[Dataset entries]
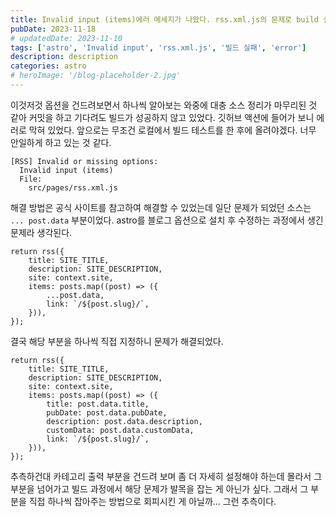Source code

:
 ```yaml
---
title: Invalid input (items)에러 메세지가 나왔다. rss.xml.js의 문제로 build 실패 후 해결
pubDate: 2023-11-18
# updatedDate: 2023-11-10
tags: ['astro', 'Invalid input', 'rss.xml.js', '빌드 실패', 'error']
description: description
categories: astro
# heroImage: '/blog-placeholder-2.jpg'
---
```


이것저것 옵션을 건드려보면서 하나씩 알아보는 와중에 대충 소스 정리가 마무리된 것 같아 커밋을 하고 기다려도 빌드가 성공하지 않고 있었다. 깃허브 액션에 들어가 보니 에러로 막혀 있었다. 앞으로는 무조건 로컬에서 빌드 테스트를 한 후에 올려야겠다. 너무 안일하게 하고 있는 것 같다.

```astro
[RSS] Invalid or missing options:
  Invalid input (items)
  File:
    src/pages/rss.xml.js
```

해결 방법은 공식 사이트를 참고하여 해결할 수 있었는데 일단 문제가 되었던 소스는 `... post.data` 부분이었다. astro를 블로그 옵션으로 설치 후 수정하는 과정에서 생긴 문제라 생각된다.

```astro
return rss({
	title: SITE_TITLE,
	description: SITE_DESCRIPTION,
	site: context.site,
	items: posts.map((post) => ({
		...post.data,
		link: `/${post.slug}/`,
	})),
});
```

결국 해당 부분을 하나씩 직접 지정하니 문제가 해결되었다.

```astro
return rss({
	title: SITE_TITLE,
	description: SITE_DESCRIPTION,
	site: context.site,
	items: posts.map((post) => ({
		title: post.data.title,
		pubDate: post.data.pubDate,
		description: post.data.description,
		customData: post.data.customData,
		link: `/${post.slug}/`,
	})),
});
```

추측하건대 카테고리 출력 부분을 건드려 보며 좀 더 자세히 설정해야 하는데 몰라서 그 부분을 넘어가고 빌드 과정에서 해당 문제가 발목을 잡는 게 아닌가 싶다. 그래서 그 부분을 직접 하나씩 잡아주는 방법으로 회피시킨 게 아닐까... 그런 추측이다.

__EXERCISE DIRECTIONS__:
Go through the entries above and count the lines holding the word "pubDate"; write nothing but the number.

__ANSWER TO THIS PROBLEM__:
2